ANAHEIM, C.A. -- Philanthropist and CNN founder Ted Turner has turned his sights to renewable energy -- and he had some fighting words for the wind industry at the kickoff to its annual convention on Monday.

Turbine manufacturers and clean energy utilities can't sit idly by while the coal industry touts its "clean coal" plan and oil companies flood the airwaves, Turner said. He noted that he had "nightmares" caused by clean coal advertisements.

Wind energy companies, which created a quarter of the nation's new electricity capacity last year, need to fight back, Turner said.

"Let's go out and kick their asses. That's what they need, a good ass-kicking," Turner told the group assembled for the American Wind Energy Association's conference. He was speaking in an unscripted conversation with the group's CEO, Denise Bode.

So far, Turner hasn't found it feasible to build large-scale wind operations on his own vast land holdings in the American West, but he hopes to change that soon.

Turner acknowledged that wind energy faces an uphill battle, with critical tax credits expiring over the next two years and formidable push-back from carbon-based energy producers. The political calculus is particularly tricky in coal country, as Turner illustrated with an anecdote about a conversation he said he had with Sen. Jay Rockefeller (D-W.Va.):

"I'm a good friend and admirer of Jay Rockefeller, the senator from West Virginia," Turner said. "I lobbied him, a year or so ago, and he said, 'Ted, I can't go against coal.' He said, 'I can't. It's the biggest employer in my state.' He said, 'I do a lot of good work in other areas, you're just going to have to give me a bye on this one.'"

Rockefeller's office did not immediately respond to a request for comment.

Rockefeller voted for the American Recovery and Reinvestment Act, which included cash grants for renewable energy projects, but he has also pledged to put a halt to the EPA's attempts to tighten climate regulations.

The only way advocates of wind power and other renewable resources like solar power will overcome such staunch opposition, Turner believes, is by committing their own money to public relations and lobbying.

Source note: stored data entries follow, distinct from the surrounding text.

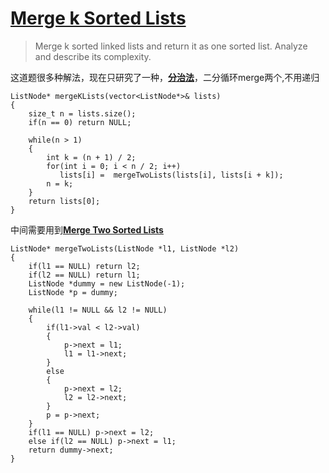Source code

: # [Merge k Sorted Lists][1]
> Merge k sorted linked lists and return it as one sorted list. Analyze and describe its complexity.

这道题很多种解法，现在只研究了一种，[**分治法**][2]，二分循环merge两个,不用递归

	ListNode* mergeKLists(vector<ListNode*>& lists) 
    {
        size_t n = lists.size();
        if(n == 0) return NULL;
        
        while(n > 1)
        {
            int k = (n + 1) / 2;
            for(int i = 0; i < n / 2; i++)
               lists[i] =  mergeTwoLists(lists[i], lists[i + k]);
            n = k;
        }
        return lists[0];    
    }
中间需要用到[**Merge Two Sorted Lists**][3]

	ListNode* mergeTwoLists(ListNode *l1, ListNode *l2)
    {
        if(l1 == NULL) return l2;
        if(l2 == NULL) return l1;
        ListNode *dummy = new ListNode(-1);
        ListNode *p = dummy;
        
        while(l1 != NULL && l2 != NULL)
        {
            if(l1->val < l2->val)
            {
                p->next = l1;
                l1 = l1->next;
            }
            else
            {
                p->next = l2;
                l2 = l2->next;
            }
            p = p->next;
        }
        if(l1 == NULL) p->next = l2;
        else if(l2 == NULL) p->next = l1;
        return dummy->next;
	}


[1]:https://leetcode.com/problems/merge-k-sorted-lists/description/
[2]:https://baike.baidu.com/item/%E5%88%86%E6%B2%BB%E6%B3%95/2407337?fr=aladdin
[3]:https://github.com/mytlx/LeetCode/tree/master/001.Merge%20Two%20Sorted%20Lists
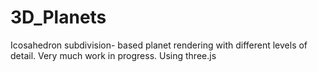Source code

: # 3D_Planets
Icosahedron subdivision- based planet rendering with different levels of detail. Very much work in progress. Using three.js

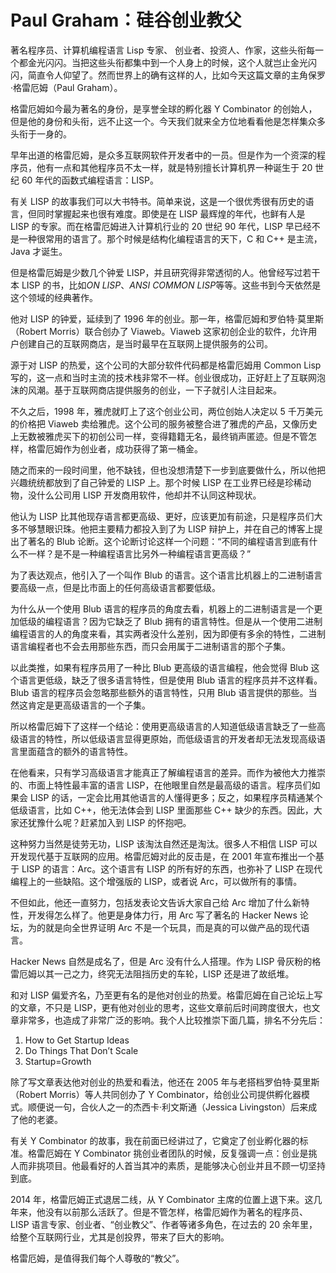 





# Paul Graham：硅谷创业教父

著名程序员、计算机编程语言 Lisp 专家、 创业者、投资人、作家，这些头衔每一个都金光闪闪。当把这些头衔都集中到一个人身上的时候，这个人就岂止金光闪闪，简直令人仰望了。然而世界上的确有这样的人，比如今天这篇文章的主角保罗·格雷厄姆（Paul Graham）。

格雷厄姆如今最为著名的身份，是享誉全球的孵化器 Y Combinator 的创始人，但是他的身份和头衔，远不止这一个。今天我们就来全方位地看看他是怎样集众多头衔于一身的。

早年出道的格雷厄姆，是众多互联网软件开发者中的一员。但是作为一个资深的程序员，他有一点和其他程序员不太一样，就是特别擅长计算机界一种诞生于 20 世纪 60 年代的函数式编程语言：LISP。

有关 LISP 的故事我们可以大书特书。简单来说，这是一个很优秀很有历史的语言，但同时掌握起来也很有难度。即使是在 LISP 最辉煌的年代，也鲜有人是 LISP 的专家。而在格雷厄姆进入计算机行业的 20 世纪 90 年代，LISP 早已经不是一种很常用的语言了。那个时候是结构化编程语言的天下，C 和 C++ 是主流，Java 才诞生。

但是格雷厄姆是少数几个钟爱 LISP，并且研究得非常透彻的人。他曾经写过若干本 LISP 的书，比如*ON LISP*、*ANSI COMMON LISP*等等。这些书到今天依然是这个领域的经典著作。

他对 LISP 的钟爱，延续到了 1996 年的创业。那一年，格雷厄姆和罗伯特·莫里斯（Robert Morris）联合创办了 Viaweb。Viaweb 这家初创企业的软件，允许用户创建自己的互联网商店，是当时最早在互联网上提供服务的公司。

源于对 LISP 的热爱，这个公司的大部分软件代码都是格雷厄姆用 Common Lisp 写的，这一点和当时主流的技术栈非常不一样。创业很成功，正好赶上了互联网泡沫的风潮。基于互联网商店提供服务的创业，一下子就引人注目起来。

不久之后，1998 年，雅虎就盯上了这个创业公司，两位创始人决定以 5 千万美元的价格把 Viaweb 卖给雅虎。这个公司的服务被整合进了雅虎的产品，又像历史上无数被雅虎买下的初创公司一样，变得籍籍无名，最终销声匿迹。但是不管怎样，格雷厄姆作为创业者，成功获得了第一桶金。

随之而来的一段时间里，他不缺钱，但也没想清楚下一步到底要做什么，所以他把兴趣统统都放到了自己钟爱的 LISP 上。那个时候 LISP 在工业界已经是珍稀动物，没什么公司用 LISP 开发商用软件，他却并不认同这种现状。

他认为 LISP 比其他现存语言都更高级、更好，应该更加有前途，只是程序员们大多不够慧眼识珠。他把主要精力都投入到了为 LISP 辩护上，并在自己的博客上提出了著名的 Blub 论断。这个论断讨论这样一个问题：“不同的编程语言到底有什么不一样？是不是一种编程语言比另外一种编程语言更高级？”

为了表达观点，他引入了一个叫作 Blub 的语言。这个语言比机器上的二进制语言要高级一点，但是比市面上的任何高级语言都要低级。

为什么从一个使用 Blub 语言的程序员的角度去看，机器上的二进制语言是一个更加低级的编程语言？因为它缺乏了 Blub 拥有的语言特性。但是从一个使用二进制编程语言的人的角度来看，其实两者没什么差别，因为即便有多余的特性，二进制语言编程者也不会去用那些东西，而只会用属于二进制语言的那个子集。

以此类推，如果有程序员用了一种比 Blub 更高级的语言编程，他会觉得 Blub 这个语言更低级，缺乏了很多语言特性，但是使用 Blub 语言的程序员并不这样看。Blub 语言的程序员会忽略那些额外的语言特性，只用 Blub 语言提供的那些。当然这肯定是更高级语言的一个子集。

所以格雷厄姆下了这样一个结论：使用更高级语言的人知道低级语言缺乏了一些高级语言的特性，所以低级语言显得更原始，而低级语言的开发者却无法发现高级语言里面蕴含的额外的语言特性。

在他看来，只有学习高级语言才能真正了解编程语言的差异。而作为被他大力推崇的、市面上特性最丰富的语言 LISP，在他眼里自然是最高级的语言。程序员们如果会 LISP 的话，一定会比用其他语言的人懂得更多；反之，如果程序员精通某个低级语言，比如 C++，他无法体会到 LISP 里面那些 C++ 缺少的东西。因此，大家还犹豫什么呢？赶紧加入到 LISP 的怀抱吧。

这种努力当然是徒劳无功，LISP 该淘汰自然还是淘汰。很多人不相信 LISP 可以开发现代基于互联网的应用。格雷厄姆对此的反击是，在 2001 年宣布推出一个基于 LISP 的语言：Arc。这个语言有 LISP 的所有好的东西，也弥补了 LISP 在现代编程上的一些缺陷。这个增强版的 LISP，或者说 Arc，可以做所有的事情。

不但如此，他还一直努力，包括发表论文告诉大家自己给 Arc 增加了什么新特性，开发得怎么样了。他更是身体力行，用 Arc 写了著名的 Hacker News 论坛，为的就是向全世界证明 Arc 不是一个玩具，而是真的可以做产品的现代语言。

Hacker News 自然是成名了，但是 Arc 没有什么人搭理。作为 LISP 骨灰粉的格雷厄姆以其一己之力，终究无法阻挡历史的车轮，LISP 还是进了故纸堆。

和对 LISP 偏爱齐名，乃至更有名的是他对创业的热爱。格雷厄姆在自己论坛上写的文章，不只是 LISP，更有他对创业的思考，这些文章前后时间跨度很大，也文章非常多，也造成了非常广泛的影响。我个人比较推崇下面几篇，排名不分先后：

1. How to Get Startup Ideas
2. Do Things That Don’t Scale
3. Startup=Growth

除了写文章表达他对创业的热爱和看法，他还在 2005 年与老搭档罗伯特·莫里斯（Robert Morris）等人共同创办了 Y Combinator，给创业公司提供孵化器模式。顺便说一句，合伙人之一的杰西卡·利文斯通（Jessica Livingston）后来成了他的老婆。

有关 Y Combinator 的故事，我在前面已经讲过了，它奠定了创业孵化器的标准。格雷厄姆在 Y Combinator 挑创业者团队的时候，反复强调一点：创业是挑人而非挑项目。他最看好的人首当其冲的素质，是能够决心创业并且不顾一切坚持到底。

2014 年，格雷厄姆正式退居二线，从 Y Combinator 主席的位置上退下来。这几年来，他没有以前那么活跃了。但是不管怎样，格雷厄姆作为著名的程序员、LISP 语言专家、创业者、“创业教父”、作者等诸多角色，在过去的 20 余年里，给整个互联网行业，尤其是创投界，带来了巨大的影响。

格雷厄姆，是值得我们每个人尊敬的“教父”。





































































































































































































































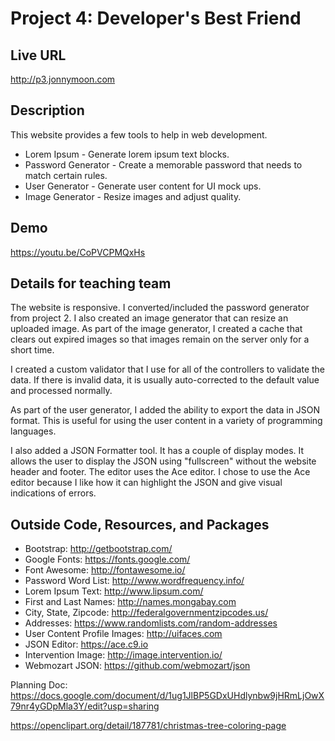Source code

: # Project 4: Developer's Best Friend

## Live URL
<http://p3.jonnymoon.com>

## Description
This website provides a few tools to help in web development. 
* Lorem Ipsum - Generate lorem ipsum text blocks.
* Password Generator - Create a memorable password that needs to match certain rules.
* User Generator - Generate user content for UI mock ups.
* Image Generator - Resize images and adjust quality.

## Demo
<https://youtu.be/CoPVCPMQxHs>

## Details for teaching team
The website is responsive. I converted/included the password generator from project 2.
I also created an image generator that can resize an uploaded image. As part of the 
image generator, I created a cache that clears out expired images so that images remain
on the server only for a short time.

I created a custom validator that I use for all of the controllers to validate the data.
If there is invalid data, it is usually auto-corrected to the default value and processed normally.

As part of the user generator, I added the ability to export the data in JSON format. This is 
useful for using the user content in a variety of programming languages.

I also added a JSON Formatter tool. It has a couple of display modes. It allows the user to display 
the JSON using "fullscreen" without the website header and footer. The editor uses the Ace editor.
I chose to use the Ace editor because I like how it can highlight the JSON and give visual indications 
of errors.

## Outside Code, Resources, and Packages
* Bootstrap: http://getbootstrap.com/
* Google Fonts: https://fonts.google.com/
* Font Awesome: http://fontawesome.io/
* Password Word List: http://www.wordfrequency.info/
* Lorem Ipsum Text: http://www.lipsum.com/
* First and Last Names: http://names.mongabay.com
* City, State, Zipcode: http://federalgovernmentzipcodes.us/
* Addresses: https://www.randomlists.com/random-addresses
* User Content Profile Images: http://uifaces.com
* JSON Editor: https://ace.c9.io
* Intervention Image: http://image.intervention.io/
* Webmozart JSON: https://github.com/webmozart/json




Planning Doc: https://docs.google.com/document/d/1ug1JlBP5GDxUHdlynbw9jHRmLjOwX79nr4yGDpMla3Y/edit?usp=sharing


https://openclipart.org/detail/187781/christmas-tree-coloring-page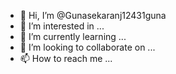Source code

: - 👋 Hi, I’m @Gunasekaranj12431guna
- 👀 I’m interested in ...
- 🌱 I’m currently learning ...
- 💞️ I’m looking to collaborate on ...
- 📫 How to reach me ...

<!---
Gunasekaranj12431guna/Gunasekaranj12431guna is a ✨ special ✨ repository because its `README.md` (this file) appears on your GitHub profile.
You can click the Preview link to take a look at your changes.
--->
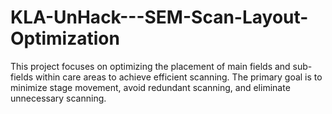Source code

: # KLA-UnHack---SEM-Scan-Layout-Optimization
This project focuses on optimizing the placement of main fields and sub-fields within care areas to achieve efficient scanning. The primary goal is to minimize stage movement, avoid redundant scanning, and eliminate unnecessary scanning.
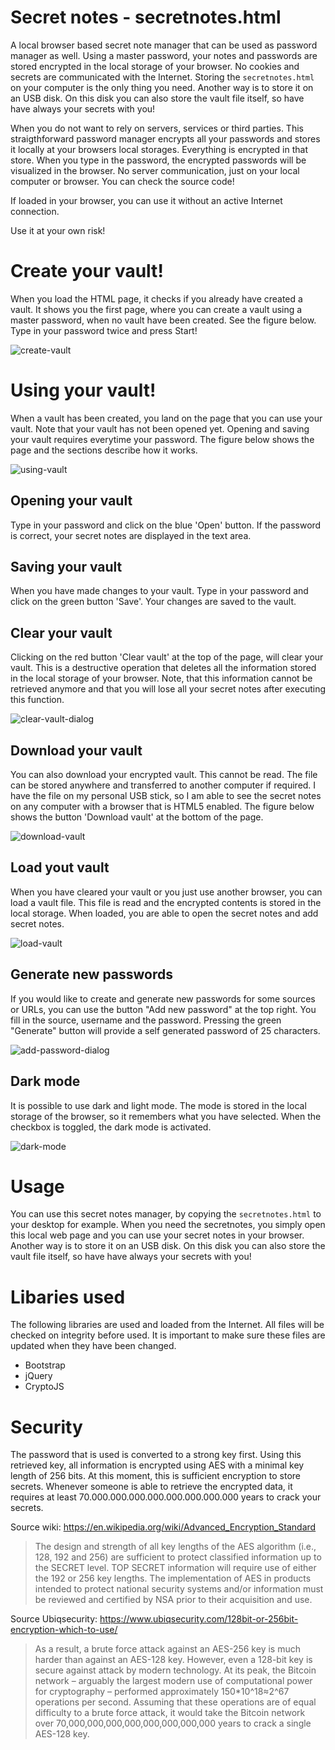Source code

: # Secret notes - secretnotes.html
A local browser based secret note manager that can be used as password manager as well. Using a master password, your notes and passwords are stored encrypted in the local storage of your browser. No cookies and secrets are communicated with the Internet. Storing the ``secretnotes.html`` on your computer is the only thing you need. Another way is to store it on an USB disk. On this disk you can also store the vault file itself, so have have always your secrets with you!

When you do not want to rely on servers, services or third parties. This straigthforward password manager encrypts all your passwords and stores it locally at your browsers local storages. Everything is encrypted in that store. When you type in the password, the encrypted passwords will be visualized in the browser. No server communication, just on your local computer or browser. You can check the source code!

If loaded in your browser, you can use it without an active Internet connection. 

Use it at your own risk!

# Create your vault!
When you load the HTML page, it checks if you already have created a vault. It shows you the first page, where you can create a vault using a master password, when no vault have been created. See the figure below. Type in your password twice and press Start!

![create-vault](images/create-vault.png)

# Using your vault!
When a vault has been created, you land on the page that you can use your vault. Note that your vault has not been opened yet. Opening and saving your vault requires everytime your password. The figure below shows the page and the sections describe how it works.

![using-vault](images/using-vault.png)

## Opening your vault
Type in your password and click on the blue 'Open' button. If the password is correct, your secret notes are displayed in the text area.

## Saving your vault
When you have made changes to your vault. Type in your password and click on the green button 'Save'. Your changes are saved to the vault.

## Clear your vault
Clicking on the red button 'Clear vault' at the top of the page, will clear your vault. This is a destructive operation that deletes all the information stored in the local storage of your browser. Note, that this information cannot be retrieved anymore and that you will lose all your secret notes after executing this function.

![clear-vault-dialog](images/clear-vault-dialog.png)

## Download your vault
You can also download your encrypted vault. This cannot be read. The file can be stored anywhere and transferred to another computer if required. I have the file on my personal USB stick, so I am able to see the secret notes on any computer with a browser that is HTML5 enabled. The figure below shows the button 'Download vault' at the bottom of the page.

![download-vault](images/download-vault.png)

## Load yout vault
When you have cleared your vault or you just use another browser, you can load a vault file. This file is read and the encrypted contents is stored in the local storage. When loaded, you are able to open the secret notes and add secret notes.

![load-vault](images/load-vault.png)

## Generate new passwords
If you would like to create and generate new passwords for some sources or URLs, you can use the button "Add new password" at the top right. You fill in the source, username and the password. Pressing the green "Generate" button will provide a self generated password of 25 characters.

![add-password-dialog](images/add-password-dialog.png)

## Dark mode
It is possible to use dark and light mode. The mode is stored in the local storage of the browser, so it remembers what you have selected. When the checkbox is toggled, the dark mode is activated.

![dark-mode](images/add-password.png)

# Usage
You can use this secret notes manager, by copying the ``secretnotes.html`` to your desktop for example. When you need the secretnotes, you simply open this local web page and you can use your secret notes in your browser. Another way is to store it on an USB disk. On this disk you can also store the vault file itself, so have have always your secrets with you!

# Libaries used
The following libraries are used and loaded from the Internet. All files will be checked on integrity before used. It is important to make sure these files are updated when they have been changed.
* Bootstrap
* jQuery
* CryptoJS

# Security
The password that is used is converted to a strong key first. Using this retrieved key, all information is encrypted using AES with a minimal key length of 256 bits. At this moment, this is sufficient encryption to store secrets. Whenever someone is able to retrieve the encrypted data, it requires at least 70.000.000.000.000.000.000.000.000 years to crack your secrets.

Source wiki: https://en.wikipedia.org/wiki/Advanced_Encryption_Standard
> The design and strength of all key lengths of the AES algorithm (i.e., 128, 192 and 256) are sufficient to protect classified information up to the SECRET level. TOP SECRET information will require use of either the 192 or 256 key lengths. The implementation of AES in products intended to protect national security systems and/or information must be reviewed and certified by NSA prior to their acquisition and use.

Source Ubiqsecurity: https://www.ubiqsecurity.com/128bit-or-256bit-encryption-which-to-use/
> As a result, a brute force attack against an AES-256 key is much harder than against an AES-128 key. However, even a 128-bit key is secure against attack by modern technology. At its peak, the Bitcoin network – arguably the largest modern use of computational power for cryptography – performed approximately 150*10^18≈2^67 operations per second. Assuming that these operations are of equal difficulty to a brute force attack, it would take the Bitcoin network over 70,000,000,000,000,000,000,000,000 years to crack a single AES-128 key.
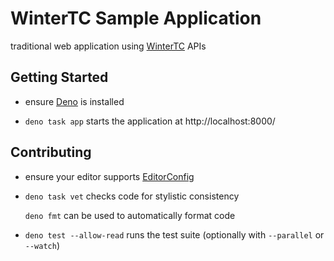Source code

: WinterTC Sample Application
===========================

traditional web application using [WinterTC](https://wintertc.org/) APIs


Getting Started
---------------

*   ensure [Deno](https://deno.com) is installed

*   `deno task app` starts the application at http://localhost:8000/


Contributing
------------

*   ensure your editor supports [EditorConfig](https://editorconfig.org)

*   `deno task vet` checks code for stylistic consistency

    `deno fmt` can be used to automatically format code

*   `deno test --allow-read` runs the test suite (optionally with `--parallel`
    or `--watch`)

Turner seemed particularly pleased that one of his oldest adversaries, General Electric, could be critical in that effort. GE owned NBC -- a competitor of Turner's cable empire -- from 1986 until this year. GE is now the largest producer of wind turbines in the United States.

"I fought against GE my whole life and now I'm pulling for 'em," Turner told the crowd to applause and laughter.

Turner believes renewable energy is critical for avoiding disruptive climate change over the next century -- but he also thinks global warming is already behind events like the tornado that tore through Missouri over the weekend.

Such severe weather is being caused, Turned said, "by the heating up of the atmosphere because of the goddamned carbon dioxide."

"I'd rather have a nuclear than a coal plant built, because one might kill ya and the other one will for sure. But wind doesn't kill anybody," Turner added.